# The Kopi Latte Ratio Project: Data Collection

The objective of this notebook is to collect location & reviews data of coffee shops and kopitiams across Singapore by querying the Google Maps Places API.

## Get details of planning areas in Singapore using OneMap API

The Urban Redevelopment Authority (URA) has delineated a total of 55 planning areas in Singapore, which can be used in the Google Maps queries. Here, I am using the OneMap API to pull the names and geographic data of the planning areas to use in the analysis.

### Load Credentials & Get OneMap Access Token

In [1]:
import requests
from dotenv import load_dotenv
import os

# Load onemap credentials from .env file in root folder
load_dotenv()
onemap_email = os.getenv("ONEMAP_ACCOUNT_EMAIL")
onemap_password = os.getenv("ONEMAP_ACCOUNT_PASSWORD")

# Get auth token with POST request      
url = "https://www.onemap.gov.sg/api/auth/post/getToken"
      
payload = {
        "email":onemap_email,
        "password": onemap_password
      }
      
response = requests.request("POST", url, json=payload)
      
access_token = response.json().get('access_token')

### Request List of Planning Areas and GeoJSON Polygons

In [2]:
import pandas as pd
import json


url = "https://www.onemap.gov.sg/api/public/popapi/getAllPlanningarea?year=2019"
      
headers = {"Authorization": access_token}
      
response = requests.request("GET", url, headers=headers)

# The response is a list of planning area names and their respective geojson polygons.
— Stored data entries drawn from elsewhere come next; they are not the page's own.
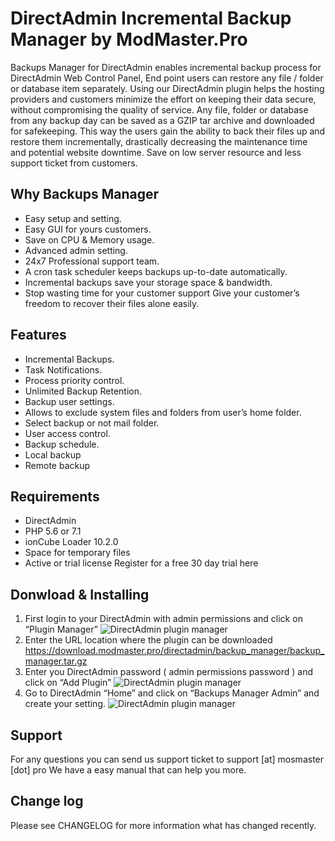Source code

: # DirectAdmin Incremental Backup Manager by ModMaster.Pro
Backups Manager for DirectAdmin enables incremental backup process for DirectAdmin Web Control Panel, End point users can restore any file / folder or database item separately.
Using our DirectAdmin plugin helps the hosting providers and customers minimize the effort on keeping their data secure, without compromising the quality of service. Any file, folder or database from any backup day can be saved as a GZIP tar archive and downloaded for safekeeping.
This way the users gain the ability to back their files up and restore them incrementally, drastically decreasing the maintenance time and potential website downtime.
Save on low server resource and less support ticket from customers.

## Why Backups Manager
  * Easy setup and setting.
  * Easy GUI for yours customers.
  * Save on CPU & Memory usage.
  * Advanced admin setting.
  * 24x7 Professional support team.
  * A cron task scheduler keeps backups up-to-date automatically.
  * Incremental backups save your storage space & bandwidth.
  * Stop wasting time for your customer support Give your customer’s freedom to recover their files alone easily.

## Features
  * Incremental Backups.
  * Task Notifications.
  * Process priority control.
  * Unlimited Backup Retention.
  * Backup user settings.
  * Allows to exclude system files and folders from user’s home folder.
  * Select backup or not mail folder.
  * User access control.
  * Backup schedule.
  * Local backup
  * Remote backup

## Requirements
  * DirectAdmin
  * PHP 5.6 or 7.1
  * ionCube Loader 10.2.0
  * Space for temporary files
  * Active or trial license Register for a free 30 day trial here

## Donwload & Installing
1. First login to your DirectAdmin with admin permissions and click on “Plugin Manager”
![DirectAdmin plugin manager](https://download.modmaster.pro/directadmin/backup_manager/images/DirectAdminPluginManager.png)
2. Enter the URL location where the plugin can be downloaded
https://download.modmaster.pro/directadmin/backup_manager/backup_manager.tar.gz
3. Enter you DirectAdmin password ( admin permissions password ) and click on “Add Plugin”
![DirectAdmin plugin manager](https://download.modmaster.pro/directadmin/backup_manager/images/DirectAdminPluginManagerEnterData.png)
4. Go to DirectAdmin “Home” and click on “Backups Manager Admin” and create your setting.
![DirectAdmin plugin manager](https://download.modmaster.pro/directadmin/backup_manager/images/DirectAdminHome.png)

## Support
For any questions you can send us support ticket to support [at] mosmaster [dot] pro
We have a easy manual that can help you more.

## Change log
Please see CHANGELOG for more information what has changed recently.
Parse the response and save as a pandas DataFrame
planning_areas = pd.DataFrame(response.json()['SearchResults'])
planning_areas.head()

Unnamed: 0,pln_area_n,geojson
0,BEDOK,"{""type"":""MultiPolygon"",""coordinates"":[[[[103.9..."
1,BUKIT TIMAH,"{""type"":""MultiPolygon"",""coordinates"":[[[[103.7..."
2,BUKIT BATOK,"{""type"":""MultiPolygon"",""coordinates"":[[[[103.7..."
3,BUKIT MERAH,"{""type"":""MultiPolygon"",""coordinates"":[[[[103.8..."
4,CENTRAL WATER CATCHMENT,"{""type"":""MultiPolygon"",""coordinates"":[[[[103.8..."
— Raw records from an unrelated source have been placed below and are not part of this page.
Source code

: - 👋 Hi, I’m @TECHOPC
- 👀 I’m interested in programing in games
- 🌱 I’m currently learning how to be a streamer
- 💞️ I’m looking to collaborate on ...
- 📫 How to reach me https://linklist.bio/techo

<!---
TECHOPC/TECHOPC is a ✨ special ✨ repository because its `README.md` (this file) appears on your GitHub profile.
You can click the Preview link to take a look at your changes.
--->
## Query Google Maps Places API for Location & Review Data

With the list of planning areas, the next step is to prepare the queries to request from the Google Maps API. My approach is to concatenate the location type (eg 'cafe') with each planning area (eg 'BUKIT TIMAH'). This will give us a comprehensive list of queries (eg 'cafe in BUKIT TIMAH') to extract the location data

### Prepare location queries for Google Maps Places API

In [3]:
def prepare_queries(queries, locations):
    """
    Prepare a list of queries for Place Search 

    Parameters:
        queries (list): A list of queries to search for. Eg ["coffee", "coffee shops", "kopi"]
        locations (list): A list of locations to search in for each query in query_list. Eg ["bishan", "orchard", "ang mo kio"]

    Returns: A list of queries after concatenating queries and locations. Eg 'coffee in bishan'
    """

    return [i + " in " + j for i in query_list for j in location_list]

In [4]:
query_list = ['coffee', 'coffee shop', 'kopi', 'kopitiam', 'cafe', 'latte']
location_list = planning_areas['pln_area_n']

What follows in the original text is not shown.